Agentic AI Architectures
A practical guide to the most important agentic design patterns used in modern AI systems. Each architecture includes a description, when to use it, key benefits, a diagram, and a hands-on mini-project notebook.
What is an Agentic Architecture?
An agentic architecture defines how one or more AI agents are structured, coordinated, and given autonomy to accomplish complex tasks. These patterns range from simple single-agent loops to hierarchical teams of dozens of specialized agents.
The 10 Core Architectures
| # | Architecture | Complexity | Best For |
|---|---|---|---|
| 1 | Single Agent (ReAct) | Low | Simple tool-augmented tasks |
| 2 | Prompt Chaining | Low | Sequential multi-step pipelines |
| 3 | Routing | Low-Medium | Multi-domain classification |
| 4 | Parallelization | Medium | Independent concurrent subtasks |
| 5 | Orchestrator-Worker | Medium-High | Complex tasks, unpredictable decomposition |
| 6 | Supervisor | Medium-High | Coordinated multi-agent with central control |
| 7 | Reflection / Self-Correction | Medium | Self-improving output quality |
| 8 | Evaluator-Optimizer | Medium | Scored quality iteration |
| 9 | Swarm | High | Conversational multi-domain handoffs |
| 10 | Hierarchical Teams | High | Large-scale enterprise workflows |
Key Principles
- Start simple. Use a single ReAct agent first. Only add complexity when needed.

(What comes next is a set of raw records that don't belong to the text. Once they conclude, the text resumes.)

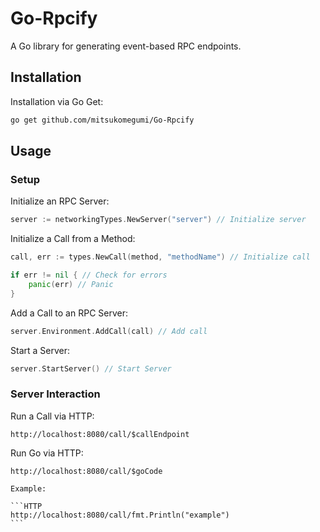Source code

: # Go-Rpcify

A Go library for generating event-based RPC endpoints.

## Installation

Installation via Go Get:

```BASH
go get github.com/mitsukomegumi/Go-Rpcify
```

## Usage

### Setup

Initialize an RPC Server:

```Go
server := networkingTypes.NewServer("server") // Initialize server
```

Initialize a Call from a Method:

```Go
call, err := types.NewCall(method, "methodName") // Initialize call

if err != nil { // Check for errors
    panic(err) // Panic
}
```

Add a Call to an RPC Server:

```Go
server.Environment.AddCall(call) // Add call
```

Start a Server:

```Go
server.StartServer() // Start Server
```

### Server Interaction

Run a Call via HTTP:

```HTTP
http://localhost:8080/call/$callEndpoint
```

Run Go via HTTP:

```HTTP
http://localhost:8080/call/$goCode
```

    Example:

    ```HTTP
    http://localhost:8080/call/fmt.Println("example")
    ```
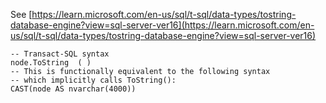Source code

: See [https://learn.microsoft.com/en-us/sql/t-sql/data-types/tostring-database-engine?view=sql-server-ver16](https://learn.microsoft.com/en-us/sql/t-sql/data-types/tostring-database-engine?view=sql-server-ver16)
```
-- Transact-SQL syntax
node.ToString  ( )
-- This is functionally equivalent to the following syntax  
-- which implicitly calls ToString():  
CAST(node AS nvarchar(4000))
```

- Match architecture to task. Don't use a multi-agent swarm when prompt chaining suffices.
- Minimize autonomy. Give the system the smallest amount of freedom that still delivers the outcome.
- Combine patterns. Real systems often layer multiple patterns (e.g., Supervisor + Reflection).
- Observe everything. Log all agent decisions, tool calls, and handoffs for debugging.